Выбрать главу

Оба они, Достоевский и Бахтин, интерпретируемый и интерпретатор, обла­дают этим общим свойством двусмысленности. В скобках: когда Бахтин един­ственный раз попытался найти в Достоевском какую-то христианскую основу, то есть какой-то противовес «полифонии» без границ, он забавным образом не смог обойтись без понятия и слова «авторитет», столь немилого самому Досто­евскому; он отметил высшую авторитетность личности Христа («авторитет­нейшая») в космосе Достоевского. Но, в конце концов, Бахтин остается тем, кто он есть, великим знатоком взаимозависимости «голосов» и истин, который сам держится в стороне от всех этих контроверз. Достоевский же, напротив, при всей своей уклончивости претендовал на роль проповедника; он вступил в конфессиональную полемику, которая была для него задачей важной и весьма конкретной, даже слишком конкретной, с политическими намерениями. Но вернемся к вопросу об атаке на самый принцип авторитета. Несомненный па­радокс: Достоевский, горячий приверженец православного чуда, православной тайны, но в особенности - безусловного авторитета православного старчест­ва и абсолютного патернализма православной монархии — этот же Достоев­ский мечет громы и молнии против чуда, тайны и авторитета.

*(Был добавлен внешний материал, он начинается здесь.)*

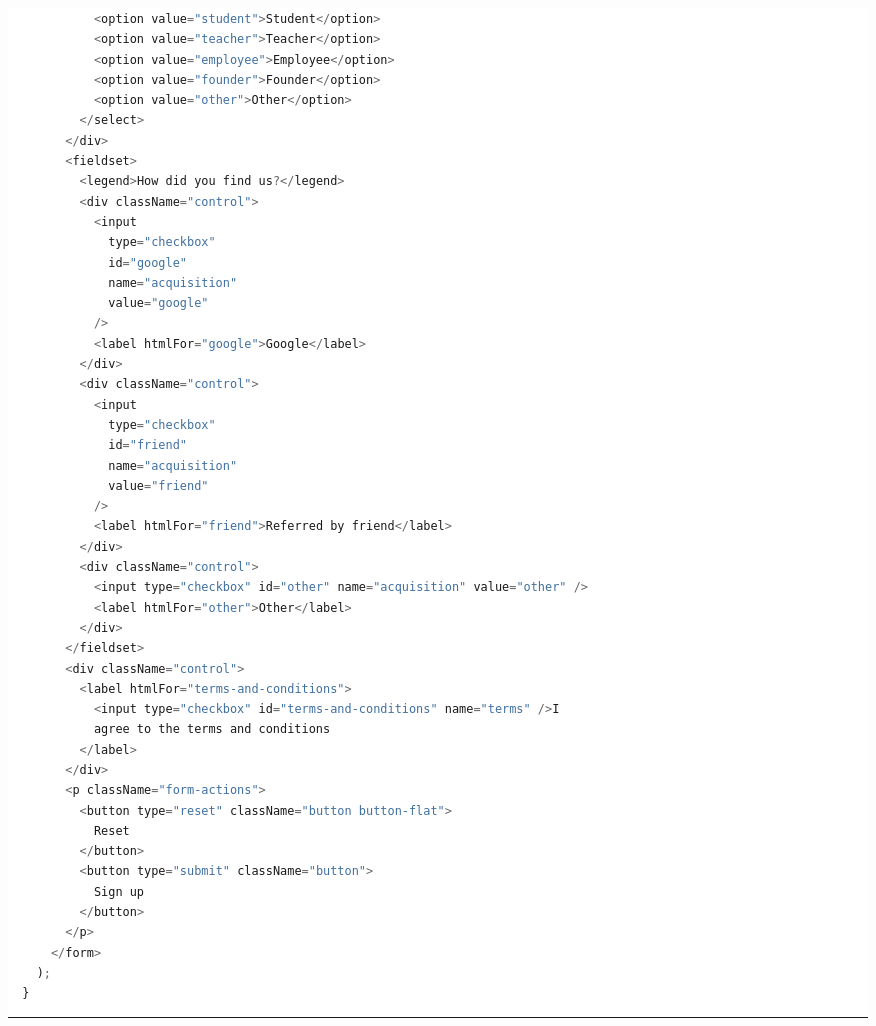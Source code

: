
 ```jsx
            <option value="student">Student</option>
            <option value="teacher">Teacher</option>
            <option value="employee">Employee</option>
            <option value="founder">Founder</option>
            <option value="other">Other</option>
          </select>
        </div>
        <fieldset>
          <legend>How did you find us?</legend>
          <div className="control">
            <input
              type="checkbox"
              id="google"
              name="acquisition"
              value="google"
            />
            <label htmlFor="google">Google</label>
          </div>
          <div className="control">
            <input
              type="checkbox"
              id="friend"
              name="acquisition"
              value="friend"
            />
            <label htmlFor="friend">Referred by friend</label>
          </div>
          <div className="control">
            <input type="checkbox" id="other" name="acquisition" value="other" />
            <label htmlFor="other">Other</label>
          </div>
        </fieldset>
        <div className="control">
          <label htmlFor="terms-and-conditions">
            <input type="checkbox" id="terms-and-conditions" name="terms" />I
            agree to the terms and conditions
          </label>
        </div>
        <p className="form-actions">
          <button type="reset" className="button button-flat">
            Reset
          </button>
          <button type="submit" className="button">
            Sign up
          </button>
        </p>
      </form>
    );
  }
```

---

Во всяком случае, мы должны примять эту претензию Достоевского осуще­ствить некий синтез между патриархальным монархизмом и страстью к свобо­де — куда более глубокой, уверяет он нас, чем свобода либералов, — всерьез. О, эта претензия далеко не шутка. Как у ранних славянофилов, она дает знать о глубинной анархистской тенденции, направленной против всякого «формаль­ного» авторитета, будь то государство или Церковь. Здесь представлен чрезвы­чайно важный аспект определенного типа русской ментальности, который со­стоит в игнорировании «состояния человека», conditio humana, говоря бого­словским языком, после грехопадения. В действительности не иначе как в раю может исчезнуть раскол между полным послушанием и полной свободой. Там, вероятно, авторитет и утратит тот свой статус, который отделяет его от чистой Любви. Но тут нам приходится иметь дело с глубочайшим слоем специфичес­ки русского утопизма. Достаточно напомнить, что русский тоталитаризм, во многом противоположный благородному духу Достоевского, сумел сделать то, чего не достигли ни один другой тоталитаризм и фашизм: в центр своих псев­доэсхатологических обещаний он поставил собственное самоупразднение — речь идет о теории «отмирания государства» («Absterben des Staates»), изобре­тенной, естественно, не в России, но овладевшей русскими как некий неодоли­мый гипноз.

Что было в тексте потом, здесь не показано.